Task brief
Below are some records. Copy every line in them that holds "CLICK".

(Stored entries)
■ ■ ■

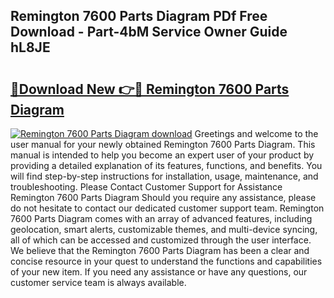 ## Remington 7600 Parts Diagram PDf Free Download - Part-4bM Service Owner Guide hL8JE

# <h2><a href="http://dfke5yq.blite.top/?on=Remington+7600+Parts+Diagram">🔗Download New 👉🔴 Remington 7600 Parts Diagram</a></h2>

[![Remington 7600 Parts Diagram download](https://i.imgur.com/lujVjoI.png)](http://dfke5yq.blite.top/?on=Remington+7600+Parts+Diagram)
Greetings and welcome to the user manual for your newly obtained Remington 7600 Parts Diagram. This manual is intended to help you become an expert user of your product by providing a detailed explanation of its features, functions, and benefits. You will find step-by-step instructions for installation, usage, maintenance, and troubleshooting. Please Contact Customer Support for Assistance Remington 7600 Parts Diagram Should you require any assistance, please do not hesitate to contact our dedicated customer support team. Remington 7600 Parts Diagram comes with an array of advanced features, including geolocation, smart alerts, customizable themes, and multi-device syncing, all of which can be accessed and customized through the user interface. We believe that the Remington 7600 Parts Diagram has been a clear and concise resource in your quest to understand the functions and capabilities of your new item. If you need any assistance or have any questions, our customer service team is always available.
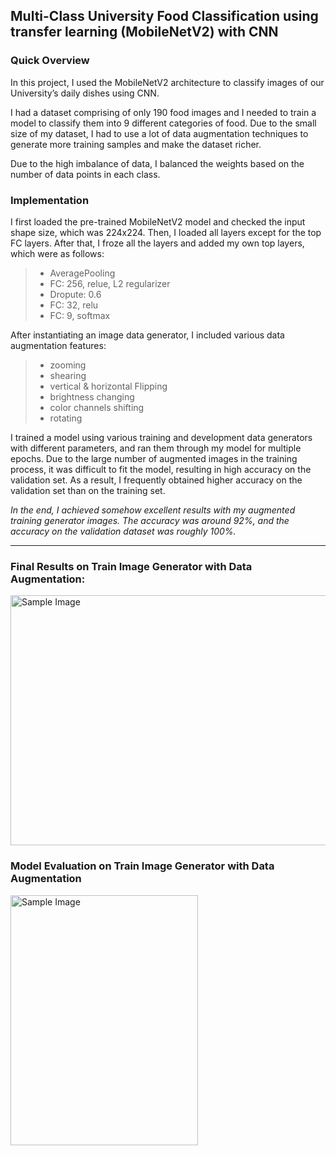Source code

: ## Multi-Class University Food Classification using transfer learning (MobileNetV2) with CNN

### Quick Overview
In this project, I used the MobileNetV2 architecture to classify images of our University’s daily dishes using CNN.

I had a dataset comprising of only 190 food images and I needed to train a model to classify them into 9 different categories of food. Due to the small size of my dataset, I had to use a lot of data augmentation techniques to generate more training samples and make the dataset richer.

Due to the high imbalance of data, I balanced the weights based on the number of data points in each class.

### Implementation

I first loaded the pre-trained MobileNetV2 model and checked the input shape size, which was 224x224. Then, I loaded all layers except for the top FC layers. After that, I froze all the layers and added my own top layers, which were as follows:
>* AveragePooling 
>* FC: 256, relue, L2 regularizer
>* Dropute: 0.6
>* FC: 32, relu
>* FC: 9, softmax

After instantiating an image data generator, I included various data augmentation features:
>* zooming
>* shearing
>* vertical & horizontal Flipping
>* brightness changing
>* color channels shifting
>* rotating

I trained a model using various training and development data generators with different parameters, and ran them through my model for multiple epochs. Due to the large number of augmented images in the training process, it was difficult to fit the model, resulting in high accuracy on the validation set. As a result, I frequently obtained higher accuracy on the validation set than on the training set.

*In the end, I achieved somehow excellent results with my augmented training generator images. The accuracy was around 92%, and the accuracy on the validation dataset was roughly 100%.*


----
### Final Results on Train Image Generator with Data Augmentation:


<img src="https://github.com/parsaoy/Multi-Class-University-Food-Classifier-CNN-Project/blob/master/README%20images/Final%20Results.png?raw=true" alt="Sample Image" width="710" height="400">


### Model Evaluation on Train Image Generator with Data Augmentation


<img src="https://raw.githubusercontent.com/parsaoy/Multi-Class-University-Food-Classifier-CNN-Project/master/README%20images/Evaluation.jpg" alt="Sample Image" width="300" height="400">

■ ■ ■

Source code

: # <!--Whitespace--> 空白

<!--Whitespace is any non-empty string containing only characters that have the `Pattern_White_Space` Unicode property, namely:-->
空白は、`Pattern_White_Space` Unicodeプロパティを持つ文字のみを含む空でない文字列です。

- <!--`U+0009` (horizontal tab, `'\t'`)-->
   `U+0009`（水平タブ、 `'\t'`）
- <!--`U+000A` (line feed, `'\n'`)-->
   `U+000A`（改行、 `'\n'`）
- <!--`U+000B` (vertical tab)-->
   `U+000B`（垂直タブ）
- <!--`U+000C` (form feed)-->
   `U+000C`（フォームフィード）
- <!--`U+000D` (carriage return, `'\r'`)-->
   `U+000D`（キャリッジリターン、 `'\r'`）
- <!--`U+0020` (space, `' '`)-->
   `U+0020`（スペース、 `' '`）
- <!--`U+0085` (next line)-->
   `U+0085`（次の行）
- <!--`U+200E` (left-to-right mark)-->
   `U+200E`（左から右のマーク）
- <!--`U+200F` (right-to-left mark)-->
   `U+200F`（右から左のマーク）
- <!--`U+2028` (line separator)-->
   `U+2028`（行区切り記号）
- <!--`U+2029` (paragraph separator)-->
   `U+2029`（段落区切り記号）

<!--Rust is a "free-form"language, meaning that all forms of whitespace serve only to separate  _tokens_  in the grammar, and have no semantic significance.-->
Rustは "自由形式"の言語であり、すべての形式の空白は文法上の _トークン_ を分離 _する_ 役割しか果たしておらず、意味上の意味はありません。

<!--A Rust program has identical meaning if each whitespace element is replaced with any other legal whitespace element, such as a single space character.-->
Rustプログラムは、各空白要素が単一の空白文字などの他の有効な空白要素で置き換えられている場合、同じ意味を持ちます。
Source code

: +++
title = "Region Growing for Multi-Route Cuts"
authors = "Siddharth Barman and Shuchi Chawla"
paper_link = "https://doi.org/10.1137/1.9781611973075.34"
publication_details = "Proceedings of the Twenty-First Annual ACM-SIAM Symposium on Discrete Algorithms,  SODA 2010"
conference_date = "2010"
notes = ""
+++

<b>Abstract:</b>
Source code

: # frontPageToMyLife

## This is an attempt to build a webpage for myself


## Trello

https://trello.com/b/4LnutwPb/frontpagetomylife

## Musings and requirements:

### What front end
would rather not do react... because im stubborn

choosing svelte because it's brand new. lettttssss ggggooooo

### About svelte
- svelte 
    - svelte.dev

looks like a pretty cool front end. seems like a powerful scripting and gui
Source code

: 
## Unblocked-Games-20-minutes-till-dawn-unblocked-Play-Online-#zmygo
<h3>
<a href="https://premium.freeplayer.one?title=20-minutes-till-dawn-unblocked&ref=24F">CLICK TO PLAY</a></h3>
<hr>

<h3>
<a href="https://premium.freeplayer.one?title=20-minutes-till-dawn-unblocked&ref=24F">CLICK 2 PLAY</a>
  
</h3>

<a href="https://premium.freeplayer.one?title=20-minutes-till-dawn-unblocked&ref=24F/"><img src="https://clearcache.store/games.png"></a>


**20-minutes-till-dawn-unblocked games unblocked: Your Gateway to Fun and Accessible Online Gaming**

■ ■ ■

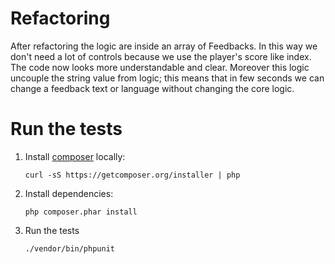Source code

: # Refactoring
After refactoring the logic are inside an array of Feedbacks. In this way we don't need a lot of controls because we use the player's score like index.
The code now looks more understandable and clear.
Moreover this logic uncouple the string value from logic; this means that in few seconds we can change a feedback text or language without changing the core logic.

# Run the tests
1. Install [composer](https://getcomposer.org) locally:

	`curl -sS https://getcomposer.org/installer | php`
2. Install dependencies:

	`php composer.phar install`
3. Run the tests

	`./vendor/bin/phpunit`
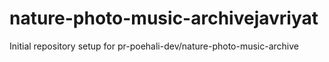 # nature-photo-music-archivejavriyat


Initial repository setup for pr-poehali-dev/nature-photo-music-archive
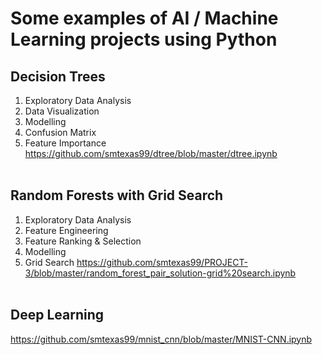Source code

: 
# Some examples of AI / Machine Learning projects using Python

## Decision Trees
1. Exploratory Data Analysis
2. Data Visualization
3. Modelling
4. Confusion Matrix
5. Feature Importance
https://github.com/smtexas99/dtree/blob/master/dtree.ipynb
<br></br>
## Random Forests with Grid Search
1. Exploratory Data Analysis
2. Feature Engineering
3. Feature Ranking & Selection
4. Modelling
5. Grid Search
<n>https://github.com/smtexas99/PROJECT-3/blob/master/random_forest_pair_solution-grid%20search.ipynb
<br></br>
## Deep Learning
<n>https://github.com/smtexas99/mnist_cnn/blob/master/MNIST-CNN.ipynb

■ ■ ■

Result of the task
<a href="https://premium.freeplayer.one?title=20-minutes-till-dawn-unblocked&ref=24F">CLICK TO PLAY</a></h3>
<a href="https://premium.freeplayer.one?title=20-minutes-till-dawn-unblocked&ref=24F">CLICK 2 PLAY</a>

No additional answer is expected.